* Dataset excerpts

"""

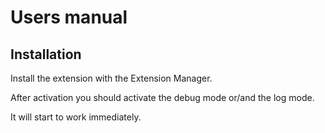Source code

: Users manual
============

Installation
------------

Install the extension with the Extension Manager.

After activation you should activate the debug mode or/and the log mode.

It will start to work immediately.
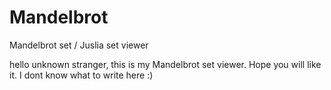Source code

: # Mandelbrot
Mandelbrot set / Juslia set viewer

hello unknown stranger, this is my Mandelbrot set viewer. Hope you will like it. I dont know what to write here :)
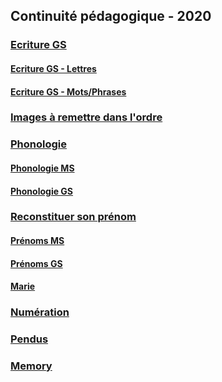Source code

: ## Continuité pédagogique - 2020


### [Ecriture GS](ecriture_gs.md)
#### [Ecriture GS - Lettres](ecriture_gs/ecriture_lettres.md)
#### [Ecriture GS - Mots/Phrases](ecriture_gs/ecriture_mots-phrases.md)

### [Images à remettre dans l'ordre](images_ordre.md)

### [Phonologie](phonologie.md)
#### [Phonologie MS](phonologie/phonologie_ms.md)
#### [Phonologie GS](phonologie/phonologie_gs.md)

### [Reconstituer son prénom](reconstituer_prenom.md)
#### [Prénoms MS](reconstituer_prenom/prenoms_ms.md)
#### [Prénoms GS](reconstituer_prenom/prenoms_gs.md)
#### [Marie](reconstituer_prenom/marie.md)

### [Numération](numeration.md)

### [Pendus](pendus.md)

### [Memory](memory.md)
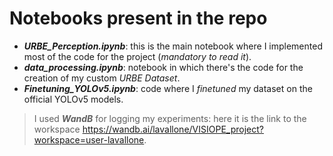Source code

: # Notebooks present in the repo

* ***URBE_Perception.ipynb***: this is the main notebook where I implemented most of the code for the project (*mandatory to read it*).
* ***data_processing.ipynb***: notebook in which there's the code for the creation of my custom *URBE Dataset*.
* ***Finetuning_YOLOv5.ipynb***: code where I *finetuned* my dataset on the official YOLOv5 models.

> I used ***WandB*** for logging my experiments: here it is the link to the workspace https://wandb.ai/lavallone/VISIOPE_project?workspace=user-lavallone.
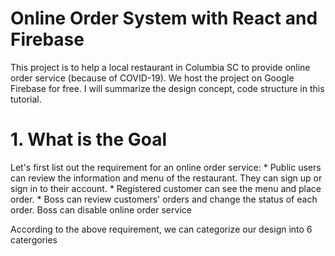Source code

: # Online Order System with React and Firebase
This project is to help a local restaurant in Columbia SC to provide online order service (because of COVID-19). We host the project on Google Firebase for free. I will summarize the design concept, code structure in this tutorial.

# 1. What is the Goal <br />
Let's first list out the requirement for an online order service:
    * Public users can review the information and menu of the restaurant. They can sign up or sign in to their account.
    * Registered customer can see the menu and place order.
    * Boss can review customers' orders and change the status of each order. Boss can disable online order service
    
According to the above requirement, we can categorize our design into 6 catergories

"""

* YOUR INSTRUCTIONS
Set the records down again exactly, with no pictures.

* PROBLEM SOLUTION
Source code

: Users manual
============

Installation
------------

Install the extension with the Extension Manager.

After activation you should activate the debug mode or/and the log mode.

It will start to work immediately.
Source code

: # Mandelbrot
Mandelbrot set / Juslia set viewer

hello unknown stranger, this is my Mandelbrot set viewer. Hope you will like it. I dont know what to write here :)
Source code

: ## Continuité pédagogique - 2020


### [Ecriture GS](ecriture_gs.md)
#### [Ecriture GS - Lettres](ecriture_gs/ecriture_lettres.md)
#### [Ecriture GS - Mots/Phrases](ecriture_gs/ecriture_mots-phrases.md)

### [Images à remettre dans l'ordre](images_ordre.md)

### [Phonologie](phonologie.md)
#### [Phonologie MS](phonologie/phonologie_ms.md)
#### [Phonologie GS](phonologie/phonologie_gs.md)

### [Reconstituer son prénom](reconstituer_prenom.md)
#### [Prénoms MS](reconstituer_prenom/prenoms_ms.md)
#### [Prénoms GS](reconstituer_prenom/prenoms_gs.md)
#### [Marie](reconstituer_prenom/marie.md)

### [Numération](numeration.md)

### [Pendus](pendus.md)

### [Memory](memory.md)
Source code

: # Notebooks present in the repo

* ***URBE_Perception.ipynb***: this is the main notebook where I implemented most of the code for the project (*mandatory to read it*).
* ***data_processing.ipynb***: notebook in which there's the code for the creation of my custom *URBE Dataset*.
* ***Finetuning_YOLOv5.ipynb***: code where I *finetuned* my dataset on the official YOLOv5 models.

> I used ***WandB*** for logging my experiments: here it is the link to the workspace https://wandb.ai/lavallone/VISIOPE_project?workspace=user-lavallone.
Source code

: # Online Order System with React and Firebase
This project is to help a local restaurant in Columbia SC to provide online order service (because of COVID-19). We host the project on Google Firebase for free. I will summarize the design concept, code structure in this tutorial.

# 1. What is the Goal <br />
Let's first list out the requirement for an online order service:
    * Public users can review the information and menu of the restaurant. They can sign up or sign in to their account.
    * Registered customer can see the menu and place order.
    * Boss can review customers' orders and change the status of each order. Boss can disable online order service
    
According to the above requirement, we can categorize our design into 6 catergories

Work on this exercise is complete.